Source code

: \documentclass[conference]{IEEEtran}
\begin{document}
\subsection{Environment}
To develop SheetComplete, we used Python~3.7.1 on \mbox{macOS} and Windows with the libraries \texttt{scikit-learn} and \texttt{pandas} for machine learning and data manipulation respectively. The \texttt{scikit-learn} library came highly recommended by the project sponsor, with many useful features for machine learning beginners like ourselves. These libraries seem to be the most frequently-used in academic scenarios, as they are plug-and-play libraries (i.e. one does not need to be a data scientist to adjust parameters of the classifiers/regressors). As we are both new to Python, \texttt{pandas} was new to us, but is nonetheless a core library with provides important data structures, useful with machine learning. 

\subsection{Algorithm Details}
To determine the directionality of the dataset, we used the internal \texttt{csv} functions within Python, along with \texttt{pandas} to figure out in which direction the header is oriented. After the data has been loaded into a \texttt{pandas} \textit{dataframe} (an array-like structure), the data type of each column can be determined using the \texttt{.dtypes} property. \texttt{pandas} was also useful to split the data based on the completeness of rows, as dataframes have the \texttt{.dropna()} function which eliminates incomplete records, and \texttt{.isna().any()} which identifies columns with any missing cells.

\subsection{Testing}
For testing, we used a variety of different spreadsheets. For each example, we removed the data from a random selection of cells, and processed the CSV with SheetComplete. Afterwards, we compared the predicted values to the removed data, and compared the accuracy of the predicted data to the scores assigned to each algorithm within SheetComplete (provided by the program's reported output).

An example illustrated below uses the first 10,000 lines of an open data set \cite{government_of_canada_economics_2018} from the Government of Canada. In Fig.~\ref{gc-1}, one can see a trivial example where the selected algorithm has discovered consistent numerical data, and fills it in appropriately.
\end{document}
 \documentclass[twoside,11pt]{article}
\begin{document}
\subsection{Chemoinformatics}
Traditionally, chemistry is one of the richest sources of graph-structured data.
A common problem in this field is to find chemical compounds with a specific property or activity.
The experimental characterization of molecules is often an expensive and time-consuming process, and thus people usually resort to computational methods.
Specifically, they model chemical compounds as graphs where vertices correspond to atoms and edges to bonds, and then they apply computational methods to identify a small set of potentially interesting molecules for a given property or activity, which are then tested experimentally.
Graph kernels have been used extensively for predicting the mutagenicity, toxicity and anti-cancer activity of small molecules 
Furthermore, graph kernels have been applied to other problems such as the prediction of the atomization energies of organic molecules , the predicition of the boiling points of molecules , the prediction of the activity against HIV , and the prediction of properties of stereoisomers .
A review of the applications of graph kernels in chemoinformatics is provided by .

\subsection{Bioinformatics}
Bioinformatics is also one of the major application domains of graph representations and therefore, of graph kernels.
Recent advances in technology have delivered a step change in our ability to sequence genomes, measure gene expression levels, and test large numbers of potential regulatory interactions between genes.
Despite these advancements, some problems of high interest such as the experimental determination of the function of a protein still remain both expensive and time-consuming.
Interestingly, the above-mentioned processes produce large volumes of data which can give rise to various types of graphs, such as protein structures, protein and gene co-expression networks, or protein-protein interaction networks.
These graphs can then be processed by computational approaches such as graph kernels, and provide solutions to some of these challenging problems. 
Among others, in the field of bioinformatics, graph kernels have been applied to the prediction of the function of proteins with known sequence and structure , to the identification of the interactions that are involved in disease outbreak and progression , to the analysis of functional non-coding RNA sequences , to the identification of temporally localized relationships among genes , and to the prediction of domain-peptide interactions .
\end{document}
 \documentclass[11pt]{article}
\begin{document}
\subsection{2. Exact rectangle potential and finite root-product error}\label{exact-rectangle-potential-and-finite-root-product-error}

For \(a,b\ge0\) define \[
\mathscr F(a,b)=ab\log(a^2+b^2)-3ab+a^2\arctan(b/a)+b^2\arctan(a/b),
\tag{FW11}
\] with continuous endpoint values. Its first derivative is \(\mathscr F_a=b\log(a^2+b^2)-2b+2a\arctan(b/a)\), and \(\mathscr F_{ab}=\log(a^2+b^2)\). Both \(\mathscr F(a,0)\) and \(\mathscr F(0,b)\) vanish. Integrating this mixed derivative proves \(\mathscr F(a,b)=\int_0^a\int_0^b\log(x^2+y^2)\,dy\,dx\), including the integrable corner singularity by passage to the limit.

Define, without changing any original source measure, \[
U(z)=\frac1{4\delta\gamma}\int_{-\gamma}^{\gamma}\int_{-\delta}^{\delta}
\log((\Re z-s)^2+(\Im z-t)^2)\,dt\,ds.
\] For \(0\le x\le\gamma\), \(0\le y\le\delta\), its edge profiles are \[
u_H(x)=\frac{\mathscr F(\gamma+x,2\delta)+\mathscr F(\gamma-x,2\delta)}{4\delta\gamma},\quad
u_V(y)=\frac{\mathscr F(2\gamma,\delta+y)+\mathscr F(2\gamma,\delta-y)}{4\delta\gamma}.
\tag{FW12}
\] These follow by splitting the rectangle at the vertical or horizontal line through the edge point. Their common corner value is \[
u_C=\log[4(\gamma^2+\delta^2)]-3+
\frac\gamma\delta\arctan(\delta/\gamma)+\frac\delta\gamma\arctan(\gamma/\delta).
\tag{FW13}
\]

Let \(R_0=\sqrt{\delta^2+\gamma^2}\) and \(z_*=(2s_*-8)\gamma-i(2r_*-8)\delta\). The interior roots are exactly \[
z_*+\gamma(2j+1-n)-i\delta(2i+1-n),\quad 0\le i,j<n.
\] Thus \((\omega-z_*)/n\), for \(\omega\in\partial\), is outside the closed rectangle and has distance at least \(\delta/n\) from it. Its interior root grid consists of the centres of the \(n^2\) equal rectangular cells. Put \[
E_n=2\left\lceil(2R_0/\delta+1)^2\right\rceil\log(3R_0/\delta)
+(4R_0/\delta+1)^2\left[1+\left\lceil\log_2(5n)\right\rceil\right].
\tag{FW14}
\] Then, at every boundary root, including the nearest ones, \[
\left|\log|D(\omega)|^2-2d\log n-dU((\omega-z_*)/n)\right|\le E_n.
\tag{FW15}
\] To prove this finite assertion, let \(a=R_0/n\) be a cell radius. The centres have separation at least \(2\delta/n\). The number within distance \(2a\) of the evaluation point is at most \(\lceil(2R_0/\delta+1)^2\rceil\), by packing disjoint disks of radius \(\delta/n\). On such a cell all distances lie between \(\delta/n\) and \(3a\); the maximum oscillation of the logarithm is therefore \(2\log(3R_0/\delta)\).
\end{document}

Instructions to follow
Check every line of the data above for the string "corner", and copy those that have it.

Problem solution
\] with continuous endpoint values. Its first derivative is \(\mathscr F_a=b\log(a^2+b^2)-2b+2a\arctan(b/a)\), and \(\mathscr F_{ab}=\log(a^2+b^2)\). Both \(\mathscr F(a,0)\) and \(\mathscr F(0,b)\) vanish. Integrating this mixed derivative proves \(\mathscr F(a,b)=\int_0^a\int_0^b\log(x^2+y^2)\,dy\,dx\), including the integrable corner singularity by passage to the limit.
\] These follow by splitting the rectangle at the vertical or horizontal line through the edge point. Their common corner value is \[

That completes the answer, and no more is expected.